RECORDS PROVIDED:
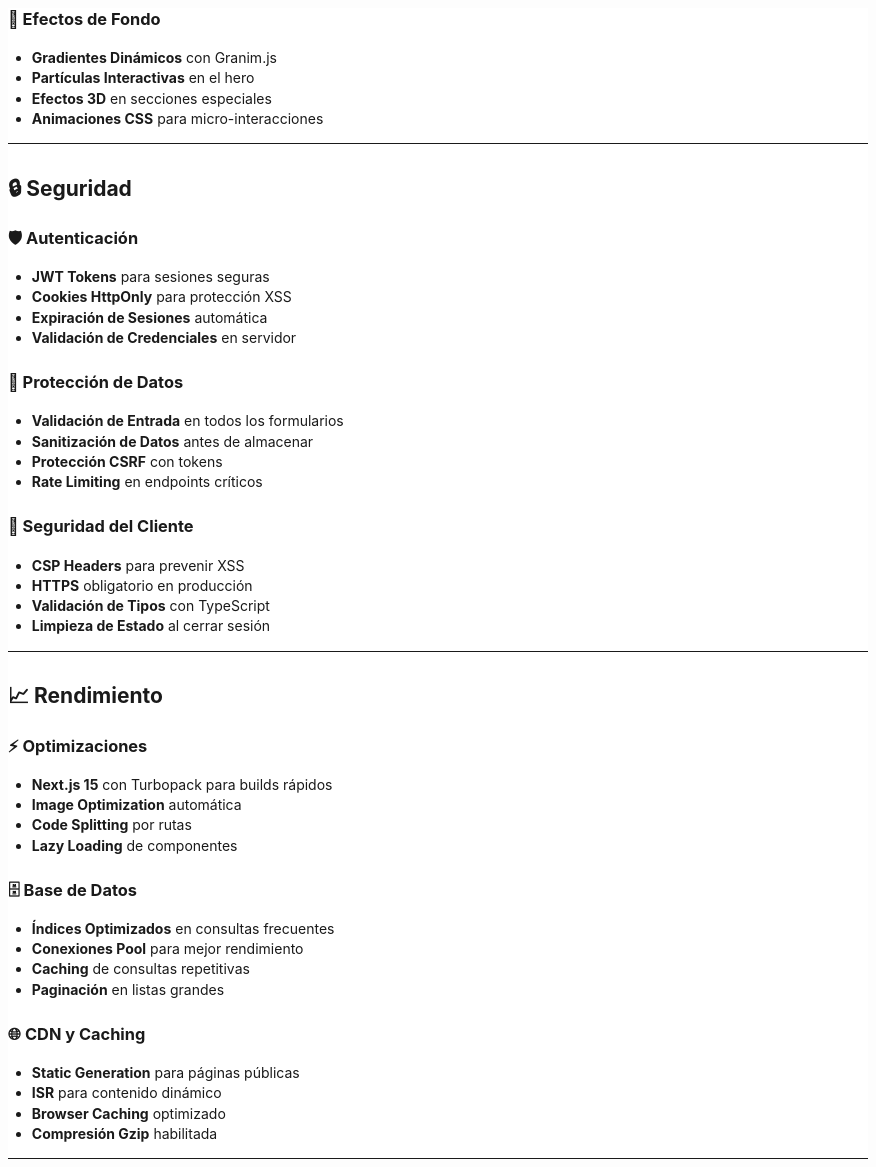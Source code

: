 ### 🌊 Efectos de Fondo
- **Gradientes Dinámicos** con Granim.js
- **Partículas Interactivas** en el hero
- **Efectos 3D** en secciones especiales
- **Animaciones CSS** para micro-interacciones

---

## 🔒 Seguridad

### 🛡️ Autenticación
- **JWT Tokens** para sesiones seguras
- **Cookies HttpOnly** para protección XSS
- **Expiración de Sesiones** automática
- **Validación de Credenciales** en servidor

### 🔐 Protección de Datos
- **Validación de Entrada** en todos los formularios
- **Sanitización de Datos** antes de almacenar
- **Protección CSRF** con tokens
- **Rate Limiting** en endpoints críticos

### 🚫 Seguridad del Cliente
- **CSP Headers** para prevenir XSS
- **HTTPS** obligatorio en producción
- **Validación de Tipos** con TypeScript
- **Limpieza de Estado** al cerrar sesión

---

## 📈 Rendimiento

### ⚡ Optimizaciones
- **Next.js 15** con Turbopack para builds rápidos
- **Image Optimization** automática
- **Code Splitting** por rutas
- **Lazy Loading** de componentes

### 🗄️ Base de Datos
- **Índices Optimizados** en consultas frecuentes
- **Conexiones Pool** para mejor rendimiento
- **Caching** de consultas repetitivas
- **Paginación** en listas grandes

### 🌐 CDN y Caching
- **Static Generation** para páginas públicas
- **ISR** para contenido dinámico
- **Browser Caching** optimizado
- **Compresión Gzip** habilitada

---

ASSIGNMENT:
The line containing "- **Sanitización de" and every line after it, through the end of the records above: output exactly those, and nothing else.

SOLUTION TO THIS TASK:
- **Sanitización de Datos** antes de almacenar
- **Protección CSRF** con tokens
- **Rate Limiting** en endpoints críticos

### 🚫 Seguridad del Cliente
- **CSP Headers** para prevenir XSS
- **HTTPS** obligatorio en producción
- **Validación de Tipos** con TypeScript
- **Limpieza de Estado** al cerrar sesión

---

## 📈 Rendimiento

### ⚡ Optimizaciones
- **Next.js 15** con Turbopack para builds rápidos
- **Image Optimization** automática
- **Code Splitting** por rutas
- **Lazy Loading** de componentes

### 🗄️ Base de Datos
- **Índices Optimizados** en consultas frecuentes
- **Conexiones Pool** para mejor rendimiento
- **Caching** de consultas repetitivas
- **Paginación** en listas grandes

### 🌐 CDN y Caching
- **Static Generation** para páginas públicas
- **ISR** para contenido dinámico
- **Browser Caching** optimizado
- **Compresión Gzip** habilitada

---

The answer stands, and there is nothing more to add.